The Full Customer Journey – Managing User Identities with Google Universal, Mixpanel and KISSmetrics

In my last post I spoke about the two most basic requirements your website and analytics tool must support in order to track the full customer journey:

  1. User Identification – Your analytics tool must support user identification as a prerequisite for linking user activity across devices
  2. Signing In – Your users must sign in or identify themselves on each of their devices (PC, iPad, etc.)

However, although these prerequisites are necessary, I was surprised to find that they are not sufficient. Even if your website and analytics tool do support these 2 requirements, they may not always manage and interpret user activity correctly.

 

To explain, I will now elaborate on 5 scenarios (presented in my previous post) and how Google Universal, Mixpanel and KISSmetrics handle each of them. You can take this information into account when next choosing an analytics tool, and please let me know if you have any questions or input.

 

Scenario No.1 – What happens to session activity prior to registration?

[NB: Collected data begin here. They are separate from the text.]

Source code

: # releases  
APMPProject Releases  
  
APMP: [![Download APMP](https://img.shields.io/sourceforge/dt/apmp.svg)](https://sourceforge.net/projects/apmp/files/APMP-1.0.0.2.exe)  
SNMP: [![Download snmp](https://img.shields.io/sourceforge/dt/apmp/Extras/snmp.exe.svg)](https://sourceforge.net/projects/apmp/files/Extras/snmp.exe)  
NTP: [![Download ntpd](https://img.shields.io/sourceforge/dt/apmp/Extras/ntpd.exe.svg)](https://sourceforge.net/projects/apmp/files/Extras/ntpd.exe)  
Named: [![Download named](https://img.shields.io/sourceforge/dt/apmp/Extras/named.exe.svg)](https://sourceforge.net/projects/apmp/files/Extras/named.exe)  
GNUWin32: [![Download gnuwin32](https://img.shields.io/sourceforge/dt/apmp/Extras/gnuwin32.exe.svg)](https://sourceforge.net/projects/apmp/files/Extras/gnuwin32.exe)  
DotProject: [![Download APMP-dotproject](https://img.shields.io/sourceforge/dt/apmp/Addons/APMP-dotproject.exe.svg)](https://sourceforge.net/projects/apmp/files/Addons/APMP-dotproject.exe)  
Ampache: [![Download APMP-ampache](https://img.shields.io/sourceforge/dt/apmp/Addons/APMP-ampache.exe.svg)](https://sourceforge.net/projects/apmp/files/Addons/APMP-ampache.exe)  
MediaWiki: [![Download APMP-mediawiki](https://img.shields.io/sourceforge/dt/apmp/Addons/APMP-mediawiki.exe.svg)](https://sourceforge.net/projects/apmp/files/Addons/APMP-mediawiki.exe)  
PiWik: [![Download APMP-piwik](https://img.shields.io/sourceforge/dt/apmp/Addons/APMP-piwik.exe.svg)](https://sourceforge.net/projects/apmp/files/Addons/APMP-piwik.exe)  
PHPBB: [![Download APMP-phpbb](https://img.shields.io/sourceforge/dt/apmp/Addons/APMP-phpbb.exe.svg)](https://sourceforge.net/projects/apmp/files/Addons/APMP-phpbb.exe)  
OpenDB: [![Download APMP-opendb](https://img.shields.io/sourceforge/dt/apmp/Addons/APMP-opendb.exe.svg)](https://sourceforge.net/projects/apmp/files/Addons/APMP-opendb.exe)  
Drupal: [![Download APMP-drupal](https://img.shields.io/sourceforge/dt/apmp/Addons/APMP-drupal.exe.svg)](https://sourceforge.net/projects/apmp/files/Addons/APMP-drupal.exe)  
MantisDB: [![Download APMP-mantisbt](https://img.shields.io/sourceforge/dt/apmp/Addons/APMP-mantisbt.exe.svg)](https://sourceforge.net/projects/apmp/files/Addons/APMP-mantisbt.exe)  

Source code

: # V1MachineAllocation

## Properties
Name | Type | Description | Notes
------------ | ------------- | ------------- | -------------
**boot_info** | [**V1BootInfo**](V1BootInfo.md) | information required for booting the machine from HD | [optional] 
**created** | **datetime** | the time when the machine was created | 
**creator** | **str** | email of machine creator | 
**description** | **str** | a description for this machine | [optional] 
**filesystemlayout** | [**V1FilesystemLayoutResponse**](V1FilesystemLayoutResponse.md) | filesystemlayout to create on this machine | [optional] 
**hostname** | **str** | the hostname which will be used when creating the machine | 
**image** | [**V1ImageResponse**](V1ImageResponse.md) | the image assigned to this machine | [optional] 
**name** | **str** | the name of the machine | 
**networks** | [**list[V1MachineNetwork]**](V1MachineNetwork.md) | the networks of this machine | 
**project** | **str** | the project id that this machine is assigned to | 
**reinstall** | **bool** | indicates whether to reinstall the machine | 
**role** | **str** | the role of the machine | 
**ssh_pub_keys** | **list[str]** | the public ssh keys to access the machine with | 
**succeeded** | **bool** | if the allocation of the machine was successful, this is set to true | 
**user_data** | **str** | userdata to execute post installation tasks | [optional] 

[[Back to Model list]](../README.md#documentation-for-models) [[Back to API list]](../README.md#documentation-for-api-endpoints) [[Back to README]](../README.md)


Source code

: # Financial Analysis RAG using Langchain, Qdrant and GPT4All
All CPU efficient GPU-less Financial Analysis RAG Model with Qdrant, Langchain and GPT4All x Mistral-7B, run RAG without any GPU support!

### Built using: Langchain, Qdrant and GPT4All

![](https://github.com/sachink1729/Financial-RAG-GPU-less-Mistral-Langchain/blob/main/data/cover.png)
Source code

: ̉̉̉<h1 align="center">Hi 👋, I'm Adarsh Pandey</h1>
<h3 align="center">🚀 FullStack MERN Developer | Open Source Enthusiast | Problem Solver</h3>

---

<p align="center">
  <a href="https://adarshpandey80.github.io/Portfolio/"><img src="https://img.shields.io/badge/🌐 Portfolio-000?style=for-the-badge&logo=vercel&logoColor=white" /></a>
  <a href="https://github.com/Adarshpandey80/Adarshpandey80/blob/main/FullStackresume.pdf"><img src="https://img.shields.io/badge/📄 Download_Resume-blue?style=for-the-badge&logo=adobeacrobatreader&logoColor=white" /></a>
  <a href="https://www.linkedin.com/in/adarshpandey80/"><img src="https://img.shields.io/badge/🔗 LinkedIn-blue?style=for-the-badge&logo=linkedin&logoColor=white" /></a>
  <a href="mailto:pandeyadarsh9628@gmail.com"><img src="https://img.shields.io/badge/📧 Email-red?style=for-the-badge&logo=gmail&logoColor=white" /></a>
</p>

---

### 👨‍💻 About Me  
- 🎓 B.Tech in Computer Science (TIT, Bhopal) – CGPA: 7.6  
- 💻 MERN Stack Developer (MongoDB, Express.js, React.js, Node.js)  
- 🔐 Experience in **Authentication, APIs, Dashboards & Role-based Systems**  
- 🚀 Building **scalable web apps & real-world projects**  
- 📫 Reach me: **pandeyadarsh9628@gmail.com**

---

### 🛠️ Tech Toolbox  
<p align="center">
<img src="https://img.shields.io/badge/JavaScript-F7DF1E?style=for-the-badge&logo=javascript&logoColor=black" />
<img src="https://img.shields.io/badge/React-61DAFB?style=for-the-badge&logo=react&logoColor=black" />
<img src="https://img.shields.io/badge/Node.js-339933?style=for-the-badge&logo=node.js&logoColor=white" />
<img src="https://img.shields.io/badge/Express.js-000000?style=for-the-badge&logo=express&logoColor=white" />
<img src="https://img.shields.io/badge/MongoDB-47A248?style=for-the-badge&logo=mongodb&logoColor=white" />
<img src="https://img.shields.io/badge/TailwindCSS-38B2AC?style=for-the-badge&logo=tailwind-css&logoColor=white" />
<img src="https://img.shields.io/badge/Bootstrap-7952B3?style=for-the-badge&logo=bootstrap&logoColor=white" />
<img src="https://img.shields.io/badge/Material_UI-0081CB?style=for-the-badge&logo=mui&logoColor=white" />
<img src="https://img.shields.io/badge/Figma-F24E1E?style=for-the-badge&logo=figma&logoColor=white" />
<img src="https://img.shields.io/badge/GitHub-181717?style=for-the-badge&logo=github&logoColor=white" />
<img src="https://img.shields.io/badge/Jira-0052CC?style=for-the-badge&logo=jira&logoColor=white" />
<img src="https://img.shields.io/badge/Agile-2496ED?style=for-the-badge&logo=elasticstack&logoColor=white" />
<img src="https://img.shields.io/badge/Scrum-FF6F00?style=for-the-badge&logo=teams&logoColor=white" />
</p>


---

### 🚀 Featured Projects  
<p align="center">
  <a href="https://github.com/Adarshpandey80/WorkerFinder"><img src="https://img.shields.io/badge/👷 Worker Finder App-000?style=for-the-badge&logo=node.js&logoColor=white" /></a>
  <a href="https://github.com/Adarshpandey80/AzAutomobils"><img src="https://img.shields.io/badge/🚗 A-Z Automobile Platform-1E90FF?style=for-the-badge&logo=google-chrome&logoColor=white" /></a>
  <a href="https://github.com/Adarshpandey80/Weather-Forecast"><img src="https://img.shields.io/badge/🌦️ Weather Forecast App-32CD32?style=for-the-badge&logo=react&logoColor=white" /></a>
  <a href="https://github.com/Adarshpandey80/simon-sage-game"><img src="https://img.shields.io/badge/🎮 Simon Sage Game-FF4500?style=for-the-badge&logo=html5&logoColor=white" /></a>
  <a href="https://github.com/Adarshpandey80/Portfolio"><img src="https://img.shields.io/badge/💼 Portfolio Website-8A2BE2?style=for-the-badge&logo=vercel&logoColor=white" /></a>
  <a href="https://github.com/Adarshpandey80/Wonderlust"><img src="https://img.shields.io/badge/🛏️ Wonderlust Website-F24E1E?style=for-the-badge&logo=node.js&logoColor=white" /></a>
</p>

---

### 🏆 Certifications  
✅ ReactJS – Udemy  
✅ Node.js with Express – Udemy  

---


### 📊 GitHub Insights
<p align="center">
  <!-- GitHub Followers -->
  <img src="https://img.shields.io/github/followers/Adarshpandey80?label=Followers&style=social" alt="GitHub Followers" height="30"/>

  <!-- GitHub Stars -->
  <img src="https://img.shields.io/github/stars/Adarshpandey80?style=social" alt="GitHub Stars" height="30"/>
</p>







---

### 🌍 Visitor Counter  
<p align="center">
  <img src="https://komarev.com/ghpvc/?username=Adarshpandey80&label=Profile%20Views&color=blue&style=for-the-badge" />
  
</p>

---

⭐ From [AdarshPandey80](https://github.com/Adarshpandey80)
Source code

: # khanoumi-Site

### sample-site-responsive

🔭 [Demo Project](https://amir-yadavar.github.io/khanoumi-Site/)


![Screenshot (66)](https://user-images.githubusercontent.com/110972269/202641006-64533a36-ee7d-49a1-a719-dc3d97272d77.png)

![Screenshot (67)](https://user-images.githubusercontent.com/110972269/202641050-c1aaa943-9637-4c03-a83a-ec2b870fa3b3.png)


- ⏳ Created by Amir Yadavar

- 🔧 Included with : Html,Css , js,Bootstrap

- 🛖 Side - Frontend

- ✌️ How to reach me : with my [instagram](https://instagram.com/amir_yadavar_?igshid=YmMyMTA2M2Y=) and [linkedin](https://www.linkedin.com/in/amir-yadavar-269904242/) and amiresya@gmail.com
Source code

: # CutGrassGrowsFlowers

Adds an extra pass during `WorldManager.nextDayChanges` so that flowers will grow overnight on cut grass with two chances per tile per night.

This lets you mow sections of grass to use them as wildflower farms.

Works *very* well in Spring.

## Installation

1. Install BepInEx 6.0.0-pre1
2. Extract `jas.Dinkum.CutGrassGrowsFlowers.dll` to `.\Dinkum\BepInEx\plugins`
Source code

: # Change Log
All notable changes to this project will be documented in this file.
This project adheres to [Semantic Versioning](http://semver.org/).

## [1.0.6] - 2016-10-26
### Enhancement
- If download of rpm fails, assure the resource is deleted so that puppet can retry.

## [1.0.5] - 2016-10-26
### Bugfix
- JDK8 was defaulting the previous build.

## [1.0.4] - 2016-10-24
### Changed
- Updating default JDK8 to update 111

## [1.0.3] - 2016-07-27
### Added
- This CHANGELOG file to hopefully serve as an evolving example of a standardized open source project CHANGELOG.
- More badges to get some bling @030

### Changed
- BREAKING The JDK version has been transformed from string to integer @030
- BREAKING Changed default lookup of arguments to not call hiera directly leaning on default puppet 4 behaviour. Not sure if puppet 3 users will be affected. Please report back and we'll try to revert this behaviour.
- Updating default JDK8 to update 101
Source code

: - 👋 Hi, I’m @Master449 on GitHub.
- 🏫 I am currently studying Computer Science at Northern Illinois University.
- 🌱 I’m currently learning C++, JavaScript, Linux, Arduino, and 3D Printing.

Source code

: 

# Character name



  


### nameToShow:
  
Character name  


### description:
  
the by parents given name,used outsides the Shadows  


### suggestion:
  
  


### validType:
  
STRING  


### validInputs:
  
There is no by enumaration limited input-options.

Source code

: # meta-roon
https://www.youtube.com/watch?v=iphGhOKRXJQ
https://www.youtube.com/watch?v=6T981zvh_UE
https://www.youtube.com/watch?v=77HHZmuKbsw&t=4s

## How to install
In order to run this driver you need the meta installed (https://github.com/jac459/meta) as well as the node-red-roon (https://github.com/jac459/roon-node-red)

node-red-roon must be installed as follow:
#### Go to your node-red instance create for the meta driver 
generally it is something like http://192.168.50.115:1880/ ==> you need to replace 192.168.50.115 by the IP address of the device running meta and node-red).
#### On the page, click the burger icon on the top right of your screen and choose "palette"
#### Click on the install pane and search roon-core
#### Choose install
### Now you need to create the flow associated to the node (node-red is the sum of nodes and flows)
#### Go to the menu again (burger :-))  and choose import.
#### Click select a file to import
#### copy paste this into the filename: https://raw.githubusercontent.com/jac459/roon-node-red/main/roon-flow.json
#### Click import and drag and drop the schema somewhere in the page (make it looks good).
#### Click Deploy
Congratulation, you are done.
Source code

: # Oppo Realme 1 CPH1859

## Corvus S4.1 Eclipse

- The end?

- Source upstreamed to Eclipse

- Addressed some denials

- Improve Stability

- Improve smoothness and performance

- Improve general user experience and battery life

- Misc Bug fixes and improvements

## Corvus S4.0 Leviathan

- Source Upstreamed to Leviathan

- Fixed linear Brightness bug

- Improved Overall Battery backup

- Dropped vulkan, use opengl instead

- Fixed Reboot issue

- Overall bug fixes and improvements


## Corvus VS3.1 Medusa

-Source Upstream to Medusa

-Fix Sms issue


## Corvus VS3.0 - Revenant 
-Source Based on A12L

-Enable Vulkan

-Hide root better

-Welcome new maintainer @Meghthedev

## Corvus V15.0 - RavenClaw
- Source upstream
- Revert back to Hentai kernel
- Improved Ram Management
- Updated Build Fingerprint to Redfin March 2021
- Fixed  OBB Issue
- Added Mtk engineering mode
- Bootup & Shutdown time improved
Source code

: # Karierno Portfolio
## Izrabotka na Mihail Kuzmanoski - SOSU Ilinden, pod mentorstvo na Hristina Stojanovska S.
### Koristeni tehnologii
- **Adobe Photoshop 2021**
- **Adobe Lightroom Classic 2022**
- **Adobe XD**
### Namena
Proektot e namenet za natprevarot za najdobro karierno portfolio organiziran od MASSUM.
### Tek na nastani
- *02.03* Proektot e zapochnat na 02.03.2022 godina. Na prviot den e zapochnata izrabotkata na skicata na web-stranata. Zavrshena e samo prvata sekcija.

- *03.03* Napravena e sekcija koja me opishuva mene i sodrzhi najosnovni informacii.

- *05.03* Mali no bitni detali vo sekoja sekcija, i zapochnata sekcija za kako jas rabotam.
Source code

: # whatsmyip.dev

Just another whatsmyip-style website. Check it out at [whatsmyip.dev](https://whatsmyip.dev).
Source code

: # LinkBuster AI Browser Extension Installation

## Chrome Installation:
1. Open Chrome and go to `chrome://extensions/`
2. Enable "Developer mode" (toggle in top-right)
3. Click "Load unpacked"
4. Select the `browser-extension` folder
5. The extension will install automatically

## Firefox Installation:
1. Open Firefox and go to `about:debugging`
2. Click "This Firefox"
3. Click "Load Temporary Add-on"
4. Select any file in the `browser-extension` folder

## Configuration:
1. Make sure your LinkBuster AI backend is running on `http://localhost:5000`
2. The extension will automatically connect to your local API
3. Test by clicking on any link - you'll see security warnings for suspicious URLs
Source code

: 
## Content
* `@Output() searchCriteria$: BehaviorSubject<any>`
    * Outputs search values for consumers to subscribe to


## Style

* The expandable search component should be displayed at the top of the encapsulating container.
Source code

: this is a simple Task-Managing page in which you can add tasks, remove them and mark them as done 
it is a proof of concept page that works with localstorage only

A user browses your site for 10 minutes, searching for products and reading reviews, prior to registering. The user then registers.

 

Will the analytics tool track this activity prior to registration and link it to the registered user?

 

With Mixpanel or KISSmetrics, there is no loss of session-activity when using the Mixpanel or KISSmetrics alias method, as they automatically link your user ID (that you passed to the alias method) to the internal ID allocated by Mixpanel and KISSmetrics.

 

What happens to session activity prior to registration in KISSmetrics and Mixpanel

 

When a user first accesses a site from a specific device, Mixpanel and KISSmetrics generate a new client ID (distinct_id in Mixpanel and anonymous id in KISSmetrics) for that user (no. 1 in the above illustration) and begin using this ID to store all activity from now on. Once you call the alias method, these tools tie the current client ID to your user ID that you passed (no. 2 in the above illustration) – and all past activity will now be related to that user ID.

 

Google Universal: With Google Universal it is not that simple, as there is no alias method, and the user ID attribute that is much talked about doesn’t actually exist at this point. The good news is, however, that there is a work around solution. The secret is to use the client ID that Google Universal generates for the user, and tie it to the user information on your end. When the user registers, instead of replacing the client ID with your own user ID, keep the current client ID and store it on your database. From now on, this client ID will be used every time the user logs onto the site.

 

What happens to session activity prior to registration in Google Universal

 

Scenario No. 2 – What happens to session activity prior to signing in?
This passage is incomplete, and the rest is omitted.